WORK REQUEST — An exact transcription of all the data is required, with every image removed.

┌─ SUPPLIED RECORDS

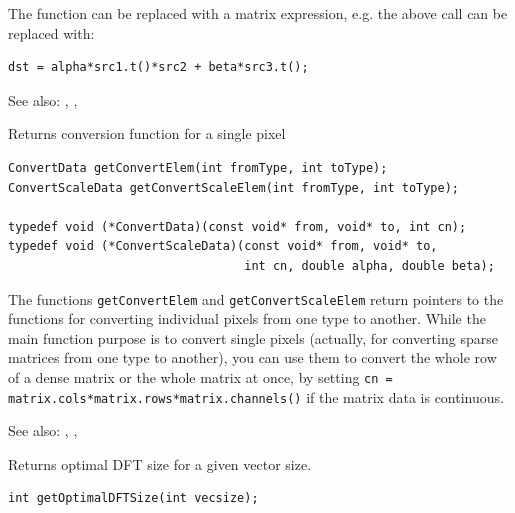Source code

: The function can be replaced with a matrix expression, e.g. the above call can be replaced with:
\begin{lstlisting}
dst = alpha*src1.t()*src2 + beta*src3.t();
\end{lstlisting}

See also: , , 


\label{getConvertElem}
Returns conversion function for a single pixel

\begin{lstlisting}
ConvertData getConvertElem(int fromType, int toType);
ConvertScaleData getConvertScaleElem(int fromType, int toType);

typedef void (*ConvertData)(const void* from, void* to, int cn);
typedef void (*ConvertScaleData)(const void* from, void* to,
                                 int cn, double alpha, double beta);
\end{lstlisting}
\begin{description}
\end{description}

The functions \texttt{getConvertElem} and \texttt{getConvertScaleElem} return pointers to the functions for converting individual pixels from one type to another. While the main function purpose is to convert single pixels (actually, for converting sparse matrices from one type to another), you can use them to convert the whole row of a dense matrix or the whole matrix at once, by setting \texttt{cn = matrix.cols*matrix.rows*matrix.channels()} if the matrix data is continuous.

See also: , , 


\label{getOptimalDFTSize}
Returns optimal DFT size for a given vector size.

\begin{lstlisting}
int getOptimalDFTSize(int vecsize);
\end{lstlisting}
\begin{description}
\end{description}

└─

EXERCISE RESPONSE —
Source code

: The function can be replaced with a matrix expression, e.g. the above call can be replaced with:
\begin{lstlisting}
dst = alpha*src1.t()*src2 + beta*src3.t();
\end{lstlisting}

See also: , , 


\label{getConvertElem}
Returns conversion function for a single pixel

\begin{lstlisting}
ConvertData getConvertElem(int fromType, int toType);
ConvertScaleData getConvertScaleElem(int fromType, int toType);

typedef void (*ConvertData)(const void* from, void* to, int cn);
typedef void (*ConvertScaleData)(const void* from, void* to,
                                 int cn, double alpha, double beta);
\end{lstlisting}
\begin{description}
\end{description}

The functions \texttt{getConvertElem} and \texttt{getConvertScaleElem} return pointers to the functions for converting individual pixels from one type to another. While the main function purpose is to convert single pixels (actually, for converting sparse matrices from one type to another), you can use them to convert the whole row of a dense matrix or the whole matrix at once, by setting \texttt{cn = matrix.cols*matrix.rows*matrix.channels()} if the matrix data is continuous.

See also: , , 


\label{getOptimalDFTSize}
Returns optimal DFT size for a given vector size.

\begin{lstlisting}
int getOptimalDFTSize(int vecsize);
\end{lstlisting}
\begin{description}
\end{description}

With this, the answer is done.